Time for a Bolder U.S.-Japan-South Korea Trilateral?
For the second time, President Barack Obama brought together President Park Geun-hye and Prime Minister Shinzo Abe for a trilateral summit on the sidelines of the Nuclear Security Summit. The first time in 2014 the president was facilitating a meeting the two leaders could not have on their own, but last week the improving relations between Seoul and Tokyo were obvious. While the United States has facilitated some of these improvements, ultimately it is North Korea and its provocations that brought the two U.S. allies back to the table. Whether the future of this trilateral can be bolder and more resilient remains to be seen.
Asia’s diplomacy on the sidelines of President Obama’s Nuclear Security Summits matter greatly given the tremendous stakes in the choices made by our nonnuclear allies in Northeast Asia. Pyongyang has raised threat perceptions across Northeast Asia, just as its increasingly provocative behavior has put pressure on the defense preparedness of South Korea and Japan. North Korea’s nuclear and missile programs make it abundantly clear that sooner or later we will face a direct challenge to the credibility of the U.S. nuclear umbrella in Asia. It is important therefore that Japan, South Korea and the United States maintain unity in their approach to the North.
Last week, the three leaders spent the bulk of their time discussing how to manage this increasingly bold North Korea. With a nuclear test followed by an intermediate range ballistic missile test, multiple firings of shorter range missiles towards Japan, and some seriously concerning threats about a nuclear attack on the United States, it is no wonder that this was the focal point. The peace and stability of Northeast Asia depends on the ability of South Korea, Japan and the United States to cooperate effectively to meet whatever challenges Pyongyang may pose.
But the last several years of diplomatic estrangement between Seoul and Tokyo should also direct our attention to the need to build broader foundations of cooperation. Indeed, Deputy Secretary of State Anthony Blinken put forward an ambitious but eminently attainable agenda for the Japan-U.S.-South Korea trilateral just days before the leaders met. Having led a trilateral dialogue at the deputy secretary level between Japan, South Korea and the United States for over a year, Blinken pointed out what many in Japan and South Korea have lost sight of—that the two societies have more in common than a tragic history. Together, the United States, South Korea and Japan share a desire to lend their capacities and incredible human resources to the task of improving the well-being of citizens across the globe. The three governments have identified some important focal points for future trilateral cooperation, including climate change, counterterrorism and the empowerment of women.
We should not rush to close the door on the difficulties of the past several years in the Japan-South Korea relationship, however. President Park and Prime Minister Abe concluded an agreement that would address the deep reservations in each of their countries about the outstanding grievances regarding the treatment of women who worked in Japanese military brothels during World War II. Each government committed itself to a plan of action; and without hesitation, each government is responsible for implementing to the letter the terms of that agreement.

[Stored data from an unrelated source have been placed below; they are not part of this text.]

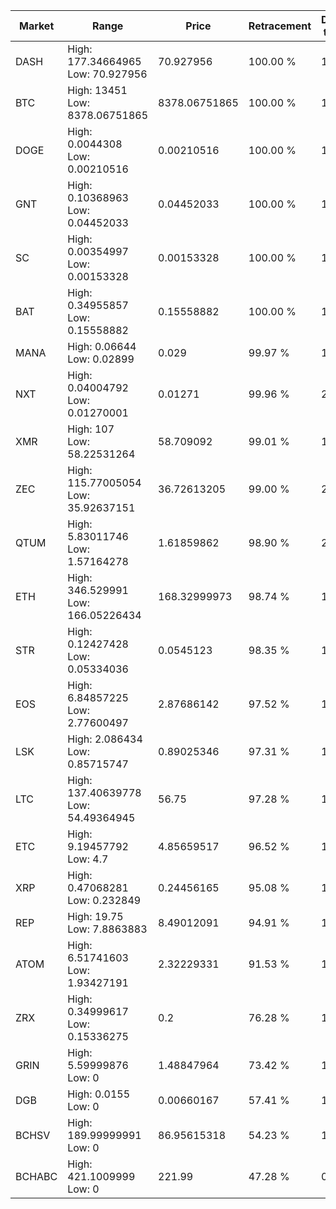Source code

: | Market | Range | Price| Retracement | Doubles to 50% |
| --- | --- | --- | --- | --- |
| DASH | High: 177.34664965<br />Low: 70.927956 | 70.927956 | 100.00 % | 1.75 |
| BTC | High: 13451<br />Low: 8378.06751865 | 8378.06751865 | 100.00 % | 1.30 |
| DOGE | High: 0.0044308<br />Low: 0.00210516 | 0.00210516 | 100.00 % | 1.55 |
| GNT | High: 0.10368963<br />Low: 0.04452033 | 0.04452033 | 100.00 % | 1.66 |
| SC | High: 0.00354997<br />Low: 0.00153328 | 0.00153328 | 100.00 % | 1.66 |
| BAT | High: 0.34955857<br />Low: 0.15558882 | 0.15558882 | 100.00 % | 1.62 |
| MANA | High: 0.06644<br />Low: 0.02899 | 0.029 | 99.97 % | 1.65 |
| NXT | High: 0.04004792<br />Low: 0.01270001 | 0.01271 | 99.96 % | 2.08 |
| XMR | High: 107<br />Low: 58.22531264 | 58.709092 | 99.01 % | 1.41 |
| ZEC | High: 115.77005054<br />Low: 35.92637151 | 36.72613205 | 99.00 % | 2.07 |
| QTUM | High: 5.83011746<br />Low: 1.57164278 | 1.61859862 | 98.90 % | 2.29 |
| ETH | High: 346.529991<br />Low: 166.05226434 | 168.32999973 | 98.74 % | 1.52 |
| STR | High: 0.12427428<br />Low: 0.05334036 | 0.0545123 | 98.35 % | 1.63 |
| EOS | High: 6.84857225<br />Low: 2.77600497 | 2.87686142 | 97.52 % | 1.67 |
| LSK | High: 2.086434<br />Low: 0.85715747 | 0.89025346 | 97.31 % | 1.65 |
| LTC | High: 137.40639778<br />Low: 54.49364945 | 56.75 | 97.28 % | 1.69 |
| ETC | High: 9.19457792<br />Low: 4.7 | 4.85659517 | 96.52 % | 1.43 |
| XRP | High: 0.47068281<br />Low: 0.232849 | 0.24456165 | 95.08 % | 1.44 |
| REP | High: 19.75<br />Low: 7.8863883 | 8.49012091 | 94.91 % | 1.63 |
| ATOM | High: 6.51741603<br />Low: 1.93427191 | 2.32229331 | 91.53 % | 1.82 |
| ZRX | High: 0.34999617<br />Low: 0.15336275 | 0.2 | 76.28 % | 1.26 |
| GRIN | High: 5.59999876<br />Low: 0 | 1.48847964 | 73.42 % | 1.88 |
| DGB | High: 0.0155<br />Low: 0 | 0.00660167 | 57.41 % | 1.17 |
| BCHSV | High: 189.99999991<br />Low: 0 | 86.95615318 | 54.23 % | 1.09 |
| BCHABC | High: 421.1009999<br />Low: 0 | 221.99 | 47.28 % | 0.00 |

Historical reconciliation, however, is not the work of one agreement or one peace treaty; it is the work of generations. And for generations now South Koreans and Japanese have sought to find common ground. It goes without saying that they will continue to need to reach out, to share perspective and to commit to building a community in Asia and beyond that ensures the safety and security of women.
The future of Northeast Asia rests on the success of this attempt to build a more resilient and ambitious agenda for cooperation between the United States, Japan and South Korea. Each of these three countries will adapt and adjust their foreign policies as Asia changes, thus it will be important to nurture this partnership. When the world outside is less predictable, it never hurts to have friends who see their interests as you do. That vision of the U.S.-Japan-South Korea relationship must now take hold.
Sheila A. Smith is a senior fellow for Japan Studies at the Council on Foreign Relations. This article first appeared Asia Unbound.
Image: Flickr/White House.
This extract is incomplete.